The NYT Article Search API

First thing you have to do is signup and register as a developer. API Keys are assigned by API, so make sure you specify the Article Search API.

Even before you register, you can use the NYT's handy API Console to interactively test your queries: http://developer.nytimes.com/io-docs

The Article Search API is pretty flexible; you can call it with no parameters except for your api-key and it will return (presumably) a list of articles, in reverse chronological order, starting from Sept. 18, 1851. However, it only returns 10 articles per request.

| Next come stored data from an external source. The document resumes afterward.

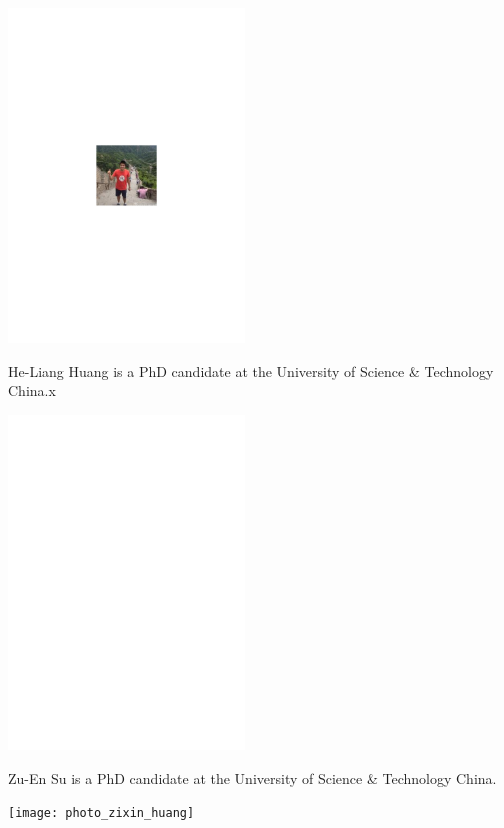 \begin{center}
\includegraphics[width=0.47\textwidth]{photo_heliang_huang}
\end{center}

He-Liang Huang is a PhD candidate at the University of Science \& Technology China.x

%
%

\begin{center}
\includegraphics[width=0.47\textwidth]{photo_zuen_su}
\end{center}

Zu-En Su is a PhD candidate at the University of Science \& Technology China.


%
%

\begin{center}
\texttt{[image: photo\_zixin\_huang]}
\end{center}

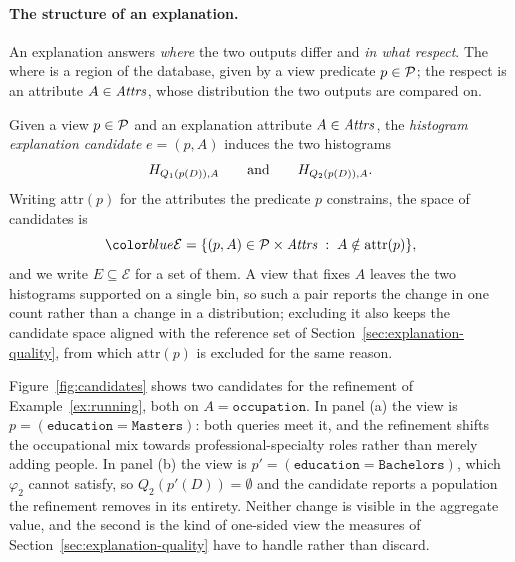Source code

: \paragraph{The structure of an explanation.}
An explanation answers \emph{where} the two outputs differ and \emph{in what respect}.
The where is a region of the database, given by a view predicate $p\in\mathcal{P}$; the respect is an attribute $A\in\mathit{Attrs}$, whose distribution the two outputs are compared on.

\begin{definition}
\label{def:candidate}
Given a view $p\in\mathcal{P}$ and an explanation attribute $A\in\mathit{Attrs}$, the \emph{histogram explanation candidate} $e=(p,A)$ induces the two histograms
\[
    H_{Q_1(p(D)),A}
    \qquad\text{and}\qquad
    H_{Q_2(p(D)),A}.
\]
Writing $\mathrm{attr}(p)$ for the attributes the predicate $p$ constrains, the space of candidates is
\[
\added{\mathcal{E}}=\{(p,A)\in\views\times\Attrs \;:\; A\notin\mathrm{attr}(p)\},
\]
and we write $E\subseteq\mathcal{E}$ for a set of them.
A view that fixes $A$ leaves the two histograms supported on a single bin, so such a pair reports the change in one count rather than a change in a distribution; excluding it also keeps the candidate space aligned with the reference set of Section~\ref{sec:explanation-quality}, from which $\mathrm{attr}(p)$ is excluded for the same reason.
\end{definition}

\begin{example}
\label{ex:candidate}
Figure~\ref{fig:candidates} shows two candidates for the refinement of Example~\ref{ex:running}, both on $A=\texttt{occupation}$.
In panel (a) the view is $p=(\texttt{education}=\texttt{Masters})$: both queries meet it, and the refinement shifts the occupational mix towards professional-specialty roles rather than merely adding people.
In panel (b) the view is $p'=(\texttt{education}=\texttt{Bachelors})$, which $\varphi_2$ cannot satisfy, so $Q_2(p'(D))=\emptyset$ and the candidate reports a population the refinement removes in its entirety.
Neither change is visible in the aggregate value, and the second is the kind of one-sided view the measures of Section~\ref{sec:explanation-quality} have to handle rather than discard.
\end{example}

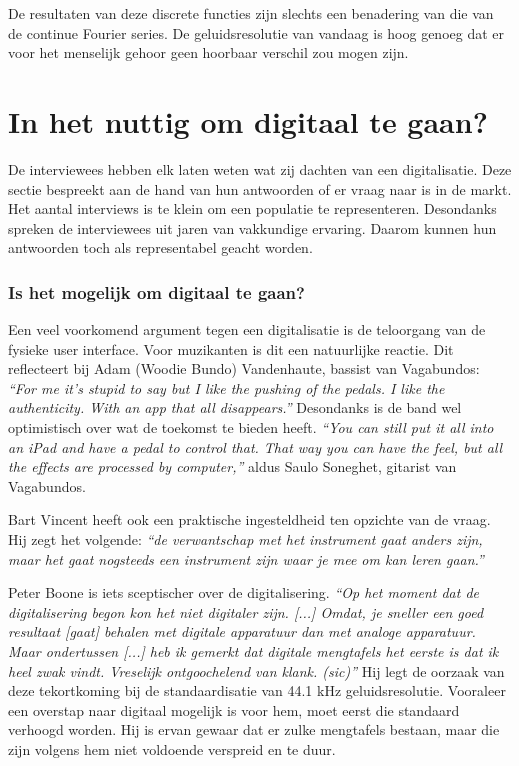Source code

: De resultaten van deze discrete functies zijn slechts een benadering van die van de continue Fourier series. \autocite{fourier} De geluidsresolutie van vandaag is hoog genoeg dat er voor het menselijk gehoor geen hoorbaar verschil zou mogen zijn. \autocite{vagabundos}

\section{In het nuttig om digitaal te gaan?}
\label{onderzoeksvraag2}

De interviewees hebben elk laten weten wat zij dachten van een digitalisatie. Deze sectie bespreekt aan de hand van hun antwoorden of er vraag naar is in de markt. Het aantal interviews is te klein om een populatie te representeren. Desondanks spreken de interviewees uit jaren van vakkundige ervaring. Daarom kunnen hun antwoorden toch als representabel geacht worden.

\subsubsection{Is het mogelijk om digitaal te gaan?}

Een veel voorkomend argument tegen een digitalisatie is de teloorgang van de fysieke user interface. Voor muzikanten is dit een natuurlijke reactie. Dit reflecteert bij Adam (Woodie Bundo) Vandenhaute, bassist van Vagabundos: \textit{``For me it's stupid to say but I like the pushing of the pedals. I like the authenticity. With an app that all disappears.''} \autocite{vagabundos} Desondanks is de band wel optimistisch over wat de toekomst te bieden heeft. \textit{``You can still put it all into an iPad and have a pedal to control that. That way you can have the feel, but all the effects are processed by computer,''} aldus Saulo Soneghet, gitarist van Vagabundos. \autocite{vagabundos}

Bart Vincent heeft ook een praktische ingesteldheid ten opzichte van de vraag. Hij zegt het volgende: \textit{``de verwantschap met het instrument gaat anders zijn, maar het gaat nogsteeds een instrument zijn waar je mee om kan leren gaan.''} \autocite{bartvincent}

Peter Boone is iets sceptischer over de digitalisering. \textit{``Op het moment dat de digitalisering begon kon het niet digitaler zijn. [...] Omdat, je sneller een goed resultaat [gaat] behalen met digitale apparatuur dan met analoge apparatuur. Maar ondertussen [...] heb ik gemerkt dat digitale mengtafels het eerste is dat ik heel zwak vindt. Vreselijk ontgoochelend van klank. (sic)''} \autocite{peterboone} Hij legt de oorzaak van deze tekortkoming bij de standaardisatie van 44.1 kHz geluidsresolutie. Vooraleer een overstap naar digitaal mogelijk is voor hem, moet eerst die standaard verhoogd worden. Hij is ervan gewaar dat er zulke mengtafels bestaan, maar die zijn volgens hem niet voldoende verspreid en te duur. \autocite{peterboone}

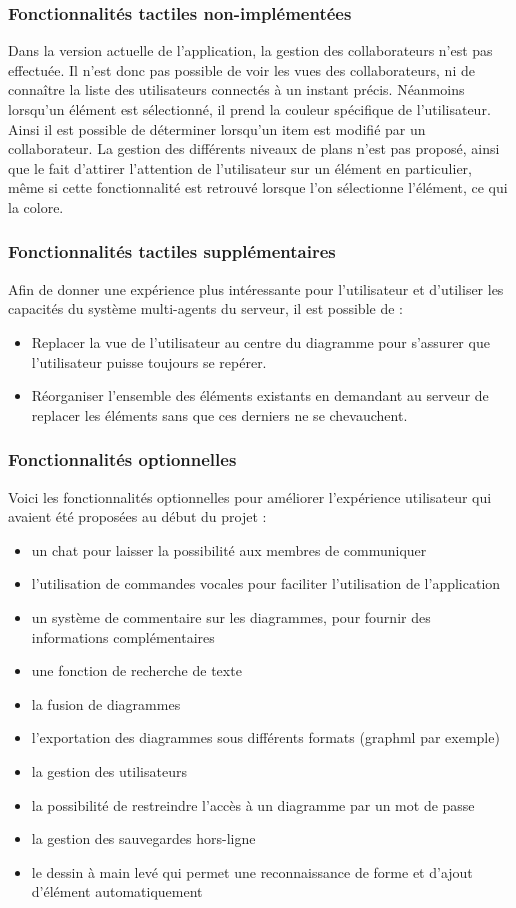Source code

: \subsubsection{Fonctionnalités tactiles non-implémentées}
Dans la version actuelle de l'application, la gestion des collaborateurs n'est pas effectuée.
Il n'est donc pas possible de voir les vues des collaborateurs, ni de connaître la liste des utilisateurs connectés à un instant précis.
Néanmoins lorsqu'un élément est sélectionné, il prend la couleur spécifique de l'utilisateur.
Ainsi il est possible de déterminer lorsqu'un item est modifié par un collaborateur. 
La gestion des différents niveaux de plans n'est pas proposé, ainsi que le fait d'attirer l'attention de l'utilisateur sur un élément en particulier, même si cette fonctionnalité est retrouvé lorsque l'on sélectionne l'élément, ce qui la colore. 

\subsubsection{Fonctionnalités tactiles supplémentaires}
Afin de donner une expérience plus intéressante pour l'utilisateur et d'utiliser les capacités du système multi-agents du serveur, il est possible de :
\begin{itemize}
	\item Replacer la vue de l'utilisateur au centre du diagramme pour s'assurer que l'utilisateur puisse toujours se repérer.
	\item Réorganiser l'ensemble des éléments existants en demandant au serveur de replacer les éléments sans que ces derniers ne se chevauchent.
\end{itemize}

\subsubsection{Fonctionnalités optionnelles}
Voici les fonctionnalités optionnelles pour améliorer l'expérience utilisateur qui avaient été proposées au début du projet :
\begin{itemize}
\item un chat pour laisser la possibilité aux membres de communiquer
\item l'utilisation de commandes vocales pour faciliter l'utilisation de l'application
\item un système de commentaire sur les diagrammes, pour fournir des informations complémentaires
\item une fonction de recherche de texte
\item la fusion de diagrammes
\item l'exportation des diagrammes sous différents formats (graphml par exemple)
\item la gestion des utilisateurs
\item la possibilité de restreindre l'accès à un diagramme par un mot de passe
\item la gestion des sauvegardes hors-ligne
\item le dessin à main levé qui permet une reconnaissance de forme et d'ajout d'élément automatiquement
\end{itemize}

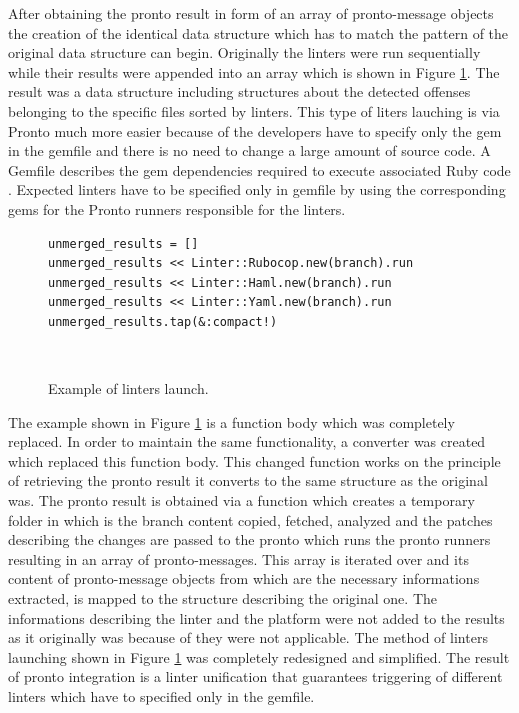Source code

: After obtaining the pronto result in form of an array of pronto-message objects the creation of the identical data structure which has to match the pattern of the original data structure can begin. Originally the linters were run sequentially while their results were appended into an array which is shown in Figure \ref{fig:run_all_linters}. The result was a data structure including structures about the detected offenses belonging to the specific files sorted by linters. This type of liters lauching is via Pronto much more easier because of the developers have to specify only the gem in the gemfile and there is no need to change a large amount of source code. A Gemfile describes the gem dependencies required to execute associated Ruby code \cite{Gemfile}. Expected linters have to be specified only in gemfile by using the corresponding gems for the Pronto runners responsible for the linters.

\begin{figure}[H]
\begin{lstlisting}[basicstyle=\scriptsize, xleftmargin=.27\textwidth]
unmerged_results = []
unmerged_results << Linter::Rubocop.new(branch).run
unmerged_results << Linter::Haml.new(branch).run
unmerged_results << Linter::Yaml.new(branch).run
unmerged_results.tap(&:compact!)
\end{lstlisting}
\hfill\\[-3em]
\caption{Example of linters launch.}
\label{fig:run_all_linters}
\end{figure}

The example shown in Figure \ref{fig:run_all_linters} is a function body which was completely replaced. In order to maintain the same functionality, a converter was created which replaced this function body. This changed function works on the principle of retrieving the pronto result it converts to the same structure as the original was. The pronto result is obtained via a function which creates a temporary folder in which is the branch content copied, fetched, analyzed and the patches describing the changes are passed to the pronto which runs the pronto runners resulting in an array of pronto-messages. This array is iterated over and its content of pronto-message objects from which are the necessary informations extracted, is mapped to the structure describing the original one. The informations describing the linter and the platform were not added to the results as it originally was because of they were not applicable. The method of linters launching shown in Figure \ref{fig:run_all_linters} was completely redesigned and simplified. The result of pronto integration is a linter unification that guarantees triggering of different linters which have to specified only in the gemfile.\\

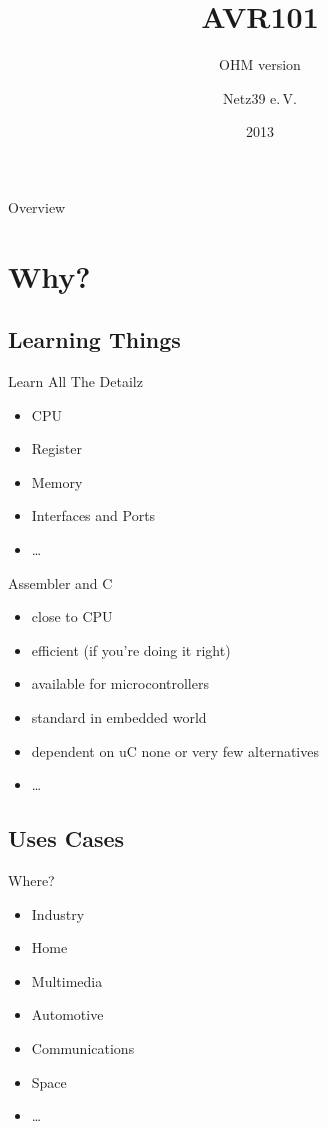 \documentclass{beamer}
\title{AVR101}
\subtitle{OHM version}
\author{Netz39 e.\,V.}
\institute{\url{http://www.netz39.de/}}
\date{2013}
\begin{document}
\begin{frame}
	\titlepage
\end{frame}

\begin{frame}{Overview}
    \tableofcontents
\end{frame}

\section{Why?}

\subsection{Learning Things}

\begin{frame}{Learn All The Detailz}
    \begin{itemize}
        \item CPU
        \item Register
        \item Memory
        \item Interfaces and Ports
        \item \dots
    \end{itemize}
\end{frame}

\begin{frame}{Assembler and C}
    \begin{itemize}
        \item close to CPU
        \item efficient (if you're doing it right)
        \item available for microcontrollers
        \item standard in embedded world
        \item dependent on uC none or very few alternatives
        \item \dots
    \end{itemize}
\end{frame}

\subsection{Uses Cases}

\begin{frame}{Where?}
    \begin{itemize}
        \item Industry
        \item Home
        \item Multimedia
        \item Automotive
        \item Communications
        \item Space
        \item …
    \end{itemize}
\end{frame}
\end{document}
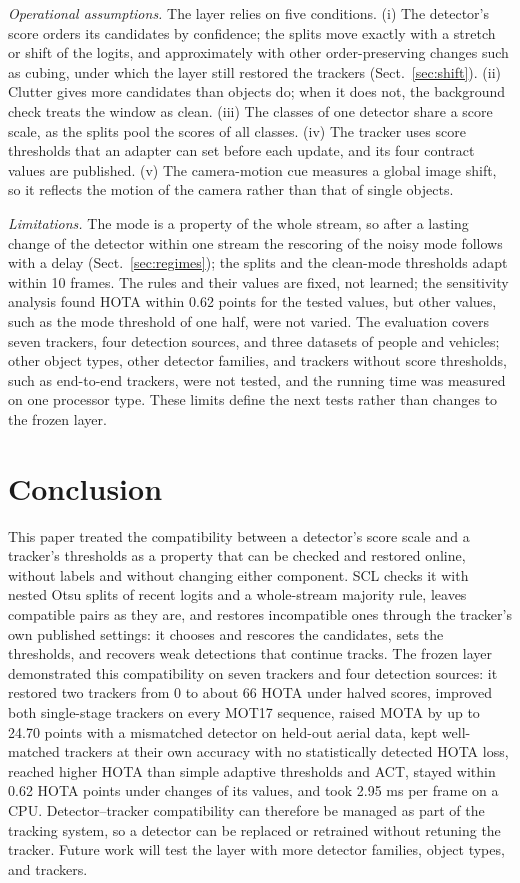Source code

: \documentclass[pdflatex,sn-mathphys-num,iicol]{sn-jnl}
\newcommand{\scl}{SCL}
\begin{document}
\emph{Operational assumptions.} The layer relies on five conditions. (i) The detector's score
orders its candidates by confidence; the splits move exactly with a stretch or shift of the
logits, and approximately with other order-preserving changes such as cubing, under which the
layer still restored the trackers (Sect.~\ref{sec:shift}). (ii) Clutter gives more candidates
than objects do; when it does not, the background check treats the window as clean. (iii) The
classes of one detector share a score scale, as the splits pool the scores of all classes. (iv)
The tracker uses score thresholds that an adapter can set before each update, and its four
contract values are published. (v) The camera-motion cue measures a global image shift, so it
reflects the motion of the camera rather than that of single objects.

\emph{Limitations.} The mode is a property of the whole stream, so after a lasting change of the
detector within one stream the rescoring of the noisy mode follows with a delay
(Sect.~\ref{sec:regimes}); the splits and the clean-mode thresholds adapt within 10 frames. The
rules and their values are fixed, not learned; the sensitivity analysis found HOTA within 0.62
points for the tested values, but other values, such as the mode threshold of one half, were not
varied. The evaluation covers seven trackers, four detection sources, and three datasets of people
and vehicles; other object types, other detector families, and trackers without score thresholds,
such as end-to-end trackers, were not tested, and the running time was measured on one processor
type. These limits define the next tests rather than changes to the frozen layer.
\section{Conclusion}\label{sec:conclusion}

This paper treated the compatibility between a detector's score scale and a tracker's thresholds
as a property that can be checked and restored online, without labels and without changing either
component. \scl{} checks it with nested Otsu splits of recent logits and a whole-stream majority
rule, leaves compatible pairs as they are, and restores incompatible ones through the tracker's own
published settings: it chooses and rescores the candidates, sets the thresholds, and recovers weak
detections that continue tracks. The frozen layer demonstrated this compatibility on seven trackers
and four detection sources: it restored two trackers from 0 to about 66 HOTA under halved scores,
improved both single-stage trackers on every MOT17 sequence, raised MOTA by up to 24.70 points with
a mismatched detector on held-out aerial data, kept well-matched trackers at their own accuracy
with no statistically detected HOTA loss, reached higher HOTA than simple adaptive thresholds and
ACT, stayed within 0.62 HOTA points under changes of its values, and took 2.95 ms per frame on a
CPU. Detector--tracker compatibility can therefore be managed as part of the tracking system, so a
detector can be replaced or retrained without retuning the tracker. Future work will test the layer
with more detector families, object types, and trackers.
\end{document}
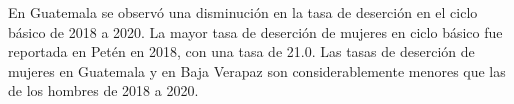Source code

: \justifying En Guatemala se observó una disminución en la tasa de deserción en el ciclo básico de 2018 a 2020. La mayor tasa de deserción de mujeres en ciclo básico fue reportada en Petén en 2018, con una tasa de 21.0. Las tasas de deserción de mujeres en Guatemala y en Baja Verapaz son considerablemente menores que las de los hombres de 2018 a 2020.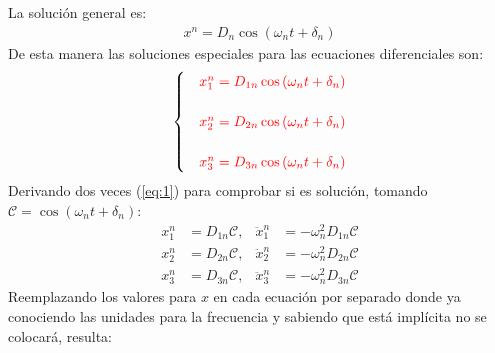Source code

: \begin{multicols}{2}
\begin{enumerate}[leftmargin=15pt]
    La solución general es:
    \begin{align}
        x^{n} = D_n \cos\left(\omega_n t + \delta_n\right) \label{eq:1}
    \end{align}
    De esta manera las soluciones especiales para las ecuaciones diferenciales son:
    \begin{equation*}
        \begin{cases}
            &\textcolor{rojo}{x^{n}_{1} = D_{1n} \cos\left(\omega_n t + \delta_n\right)}\\
            \\
            &\textcolor{rojo}{x^{n}_{2} = D_{2n} \cos\left(\omega_n t + \delta_n\right)}\\
            \\
            &\textcolor{rojo}{x^{n}_{3} = D_{3n} \cos\left(\omega_n t + \delta_n\right)}
        \end{cases}
    \end{equation*}
    Derivando dos veces (\ref{eq:1}) para comprobar si es solución, tomando $\mathscr{C} = \cos\left(\omega_n t + \delta_n\right)$:
    \begin{align*}
        x^{n}_{1} &= D_{1n} \mathscr{C}, & \ddot{x}^{n}_{1} &= -\omega^{2}_{n} D_{1n} \mathscr{C}\\
        x^{n}_{2} &= D_{2n} \mathscr{C}, & \ddot{x}^{n}_{2} &= -\omega^{2}_{n} D_{2n} \mathscr{C}\\
        x^{n}_{3} &= D_{3n} \mathscr{C}, & \ddot{x}^{n}_{3} &= -\omega^{2}_{n} D_{3n} \mathscr{C}
    \end{align*}
    Reemplazando los valores para $x$ en cada ecuación por separado donde ya conociendo las unidades para la frecuencia y sabiendo que está implícita no se colocará, resulta:


\end{enumerate}
\end{multicols}
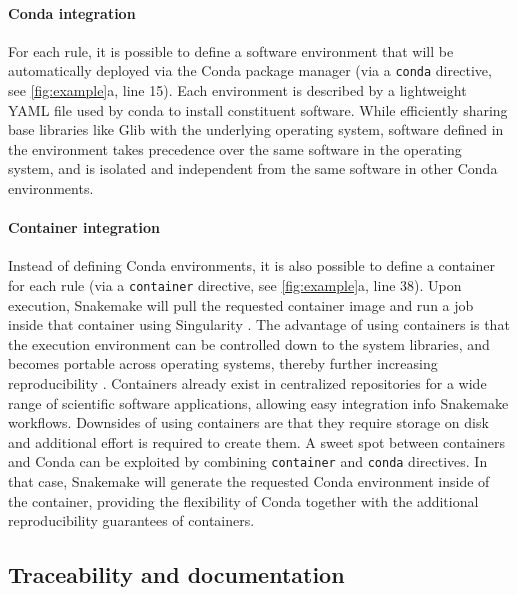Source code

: \documentclass[parskip=half]{scrartcl}
\begin{document}
\paragraph{Conda integration}

For each rule, it is possible to define a software environment that will be automatically deployed via the Conda package manager (via a \lstinline!conda! directive, see \autoref{fig:example}a, line 15). Each environment is described by a lightweight YAML file used by conda to install constituent software.
While efficiently sharing base libraries like Glib with the underlying operating system, software defined in the environment takes precedence over the same software in the operating system, and is isolated and independent from the same software in other Conda environments. 

\paragraph{Container integration}

Instead of defining Conda environments, it is also possible to define a container for each rule (via a \lstinline!container! directive, see \autoref{fig:example}a, line 38).
Upon execution, Snakemake will pull the requested container image and run a job inside that container using Singularity \parencite{kurtzer_singularity_2017}.
The advantage of using containers is that the execution environment can be controlled down to the system libraries, and becomes portable across operating systems, thereby further increasing reproducibility \parencite{gruning_practical_2018}. Containers already exist in centralized repositories for a wide range of scientific software applications, allowing easy integration info Snakemake workflows. Downsides of using containers are that they require storage on disk and additional effort is required to create them. A sweet spot between containers and Conda can be exploited by combining \lstinline!container! and \lstinline!conda! directives.
In that case, Snakemake will generate the requested Conda environment inside of the container, providing the flexibility of Conda together with the additional reproducibility guarantees of containers.

\subsection{Traceability and documentation}
\end{document}
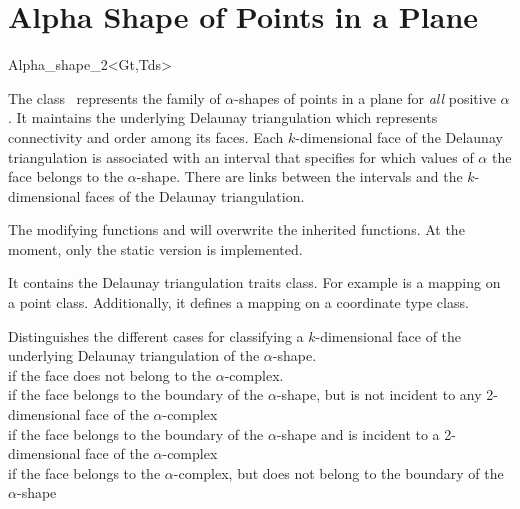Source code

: 
\section{Alpha Shape of Points in a Plane \label{I1_SectAlpha Shape_2}}

\begin{ccClassTemplate} {Alpha_shape_2<Gt,Tds>}

\ccDefinition
The class \ccClassTemplateName\ represents the family of
$\alpha$-shapes of points in a plane for {\em all} positive
$\alpha$. It maintains the underlying Delaunay triangulation which
represents connectivity and order among its faces. Each
$k$-dimensional face of the Delaunay triangulation is associated with
an interval that specifies for which values of $\alpha$ the face
belongs to the $\alpha$-shape. There are links between the intervals
and the $k$-dimensional faces of the Delaunay triangulation.



\ccInheritsFrom


The modifying functions  and  will overwrite
the inherited functions. At the moment, only the static version is implemented.

\ccTypes
{}
\ccThreeToTwo

 
It contains the Delaunay triangulation traits class.  For example
 is a mapping on a point class. Additionally,
it defines a mapping on a coordinate type class.



{Distinguishes the different cases for classifying a $k$-dimensional face
 of the underlying Delaunay triangulation of the $\alpha$-shape. \\
 if the face does not belong to the $\alpha$-complex.\\
 if the face belongs to the boundary of the $\alpha$-shape,
 but is not incident to any 2-dimensional face of the $\alpha$-complex\\
 if the face belongs to the boundary of the $\alpha$-shape
 and is incident to a 2-dimensional face of the $\alpha$-complex\\
 if the face belongs to the $\alpha$-complex, but does
not belong to the boundary of the $\alpha$-shape\\}


\end{ccClassTemplate}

And it won't let you paginate beyond a page parameter of 100 (i.e. you can't go to page 100000 to retrieve the 1,000,000th oldest Times article). To put it another way, you can only paginate through a maximum of 10,000 results, so you'll have to facet your search.

In the shell script attached to this gist, I set a few parameters to limit the number of possible results (the API refers to them as "hits"):

  • begin_date - specifies the oldest day to include in the search, and takes in a date formatted as YYYYMMDD, e.g. 20150316
  • end_date - specifies the most recent day to include in the search. If set equal to begin_date, you can effectively limit your search to that day
  • fq - This parameter lets you filter results with Lucene syntax. I don't know what that is so I just Googled around and copied from this iPython notebook. The API returns objects with a source field. I just want articles from the New York Times (as opposed to wire news from Reuters and Associated Press), so I use this key-value parameter in the API call: fq=source.contains:("New York")
  • page - Increment this parameter (starting at 0 for results 0 to 9) to paginate the results.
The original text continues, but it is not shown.